=== TASK GOAL ===
Using the word "Iniciado" as the filter, copy each matching line from the records.

(Dataset records)
══════

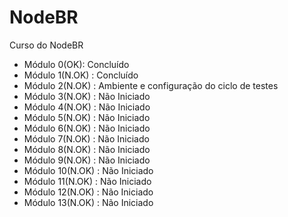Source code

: # NodeBR
Curso do NodeBR

* Módulo 0(OK): Concluído 
* Módulo 1(N.OK) : Concluído 
* Módulo 2(N.OK) : Ambiente e configuração do ciclo de testes
* Módulo 3(N.OK) : Não Iniciado 
* Módulo 4(N.OK)  : Não Iniciado
* Módulo 5(N.OK) : Não Iniciado 
* Módulo 6(N.OK) : Não Iniciado 
* Módulo 7(N.OK) : Não Iniciado
* Módulo 8(N.OK) : Não Iniciado
* Módulo 9(N.OK) : Não Iniciado
* Módulo 10(N.OK) : Não Iniciado
* Módulo 11(N.OK) : Não Iniciado
* Módulo 12(N.OK) : Não Iniciado
* Módulo 13(N.OK) : Não Iniciado
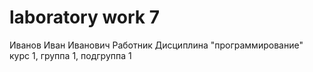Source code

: # laboratory work 7
Иванов
Иван
Иванович
Работник
Дисциплина "программирование"
курс 1, группа 1, подгруппа 1
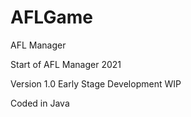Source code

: # AFLGame
AFL Manager

Start of AFL Manager 2021

Version 1.0 Early Stage Development WIP

Coded in Java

══════

=== EXERCISE ANSWER ===
* Módulo 3(N.OK) : Não Iniciado 
* Módulo 4(N.OK)  : Não Iniciado
* Módulo 5(N.OK) : Não Iniciado 
* Módulo 6(N.OK) : Não Iniciado 
* Módulo 7(N.OK) : Não Iniciado
* Módulo 8(N.OK) : Não Iniciado
* Módulo 9(N.OK) : Não Iniciado
* Módulo 10(N.OK) : Não Iniciado
* Módulo 11(N.OK) : Não Iniciado
* Módulo 12(N.OK) : Não Iniciado
* Módulo 13(N.OK) : Não Iniciado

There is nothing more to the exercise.